Despite many descriptions, this hike is actually a rather easy and enjoyable one. 7 Km long with a 400mt elevation gain, a majestic landscape and an incredible variety of atmospheres are guaranteed.
Cherry on top, being a friday of late May, we were completely alone throughout the hike, which made it a real peaceful and personal experience.
A matter of perspective
We picked a very windy day: and maybe we knew it, but we didn’t really care. Dressed up like fluo ninjas, we parked our car at Rifugio Sebastiani and moved our first steps in the big field from which the trail departs.
As soon as the loop starts, a nice and steep uphill leads you straight to the summit, just to set the mood right. This is the hardest section of the hike – and it’s all a downhill from here!
The more you hike up, the more the landscape becomes vast and the horizon can be admired 360 degrees. And when you are up there, before such endless nature, you suddenly realise it’s all a matter of perspective.
On that deserted top that a Friday of late May granted us, the importance of perspective actually becomes clear, almost obvious. And yet, as soon as we get back down in the valley, we all forget about it almost immediately.
To work invented careers, to earn invented money, to buy useless objects: is this really more important than deserted summits? Is it really worth our illnesses? Is that really how we want to live?
I look at the horizon, at these vast expanse of nature, the sea down there, I sing an Italian song in my head and I wonder if an invented life has more sense than such a natural reality. A couple of breaths are enough, the air smells of melted snow: the hearth slows down even when breathless, because all of a sudden life finds a fairer dimension.
It’s a feeling of rightness that one hardly finds.
Moving away from the top, I wonder why do I have to go back down. Why can’t we just live like this? Why can’t I just be free? I picture myself planting a tent among those mountains and living there in the simplicity of life. Someone would probably come and tell me I can’t be there.

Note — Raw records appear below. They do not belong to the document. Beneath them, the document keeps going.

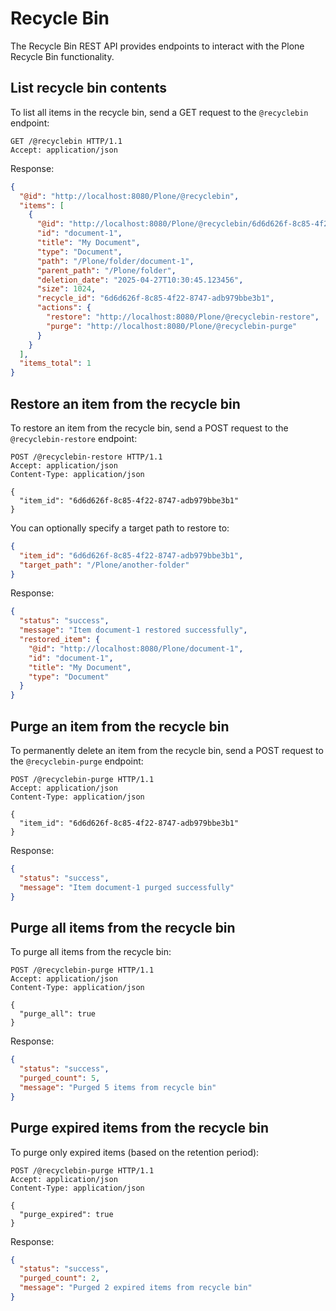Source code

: # Recycle Bin

The Recycle Bin REST API provides endpoints to interact with the Plone Recycle Bin functionality.

## List recycle bin contents

To list all items in the recycle bin, send a GET request to the `@recyclebin` endpoint:

```http-example
GET /@recyclebin HTTP/1.1
Accept: application/json
```

Response:

```json
{
  "@id": "http://localhost:8080/Plone/@recyclebin",
  "items": [
    {
      "@id": "http://localhost:8080/Plone/@recyclebin/6d6d626f-8c85-4f22-8747-adb979bbe3b1",
      "id": "document-1",
      "title": "My Document",
      "type": "Document",
      "path": "/Plone/folder/document-1",
      "parent_path": "/Plone/folder",
      "deletion_date": "2025-04-27T10:30:45.123456",
      "size": 1024,
      "recycle_id": "6d6d626f-8c85-4f22-8747-adb979bbe3b1",
      "actions": {
        "restore": "http://localhost:8080/Plone/@recyclebin-restore",
        "purge": "http://localhost:8080/Plone/@recyclebin-purge"
      }
    }
  ],
  "items_total": 1
}
```

## Restore an item from the recycle bin

To restore an item from the recycle bin, send a POST request to the `@recyclebin-restore` endpoint:

```http-example
POST /@recyclebin-restore HTTP/1.1
Accept: application/json
Content-Type: application/json

{
  "item_id": "6d6d626f-8c85-4f22-8747-adb979bbe3b1"
}
```

You can optionally specify a target path to restore to:

```json
{
  "item_id": "6d6d626f-8c85-4f22-8747-adb979bbe3b1",
  "target_path": "/Plone/another-folder"
}
```

Response:

```json
{
  "status": "success",
  "message": "Item document-1 restored successfully",
  "restored_item": {
    "@id": "http://localhost:8080/Plone/document-1",
    "id": "document-1",
    "title": "My Document",
    "type": "Document"
  }
}
```

## Purge an item from the recycle bin

To permanently delete an item from the recycle bin, send a POST request to the `@recyclebin-purge` endpoint:

```http-example
POST /@recyclebin-purge HTTP/1.1
Accept: application/json
Content-Type: application/json

{
  "item_id": "6d6d626f-8c85-4f22-8747-adb979bbe3b1"
}
```

Response:

```json
{
  "status": "success",
  "message": "Item document-1 purged successfully"
}
```

## Purge all items from the recycle bin

To purge all items from the recycle bin:

```http-example
POST /@recyclebin-purge HTTP/1.1
Accept: application/json
Content-Type: application/json

{
  "purge_all": true
}
```

Response:

```json
{
  "status": "success",
  "purged_count": 5,
  "message": "Purged 5 items from recycle bin"
}
```

## Purge expired items from the recycle bin

To purge only expired items (based on the retention period):

```http-example
POST /@recyclebin-purge HTTP/1.1
Accept: application/json
Content-Type: application/json

{
  "purge_expired": true
}
```

Response:

```json
{
  "status": "success",
  "purged_count": 2,
  "message": "Purged 2 expired items from recycle bin"
}
```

I try to be “reasonable”: if we all did that, then maybe nature wouldn’t be so preserved anymore. But it’s stronger than me: if we all cared about this planet and those who live with it, then we wouldn’t need all these rules and regulations and agreements and restrictions. So my questions show up again.
All I can do, is to experience the moment. To feel the power of this now and be free, at least for these few hours (truly) of mine.
An incredible variety of landscapes and ambiences and nature and formations keep flowing before our eyes. In the incredible peacefulness of this deserted Friday, Veronica and I spontaneously sit in the middle of the trail. We don’t speak. We just observe the beauty we have in front of us. We savour this chance. We listen to nothing, and we just are for a bit. I could’ve really stayed here forever…if it wasn’t for the rest of the world left to explore!
Dear Terminillo, Terminilletto bello, as we would call you, teach us how to live as humans, because this delirium of omnipotence and glory made us forget about the beauty of feeling small before an endless horizon. Of feeling meaningless before a mountain. Of feeling equal before nature.
We’ll go back to valley, we’ll fall into illusions again. Just stay with us and keep whispering your teachings… I’ll help myself with my 760 photos.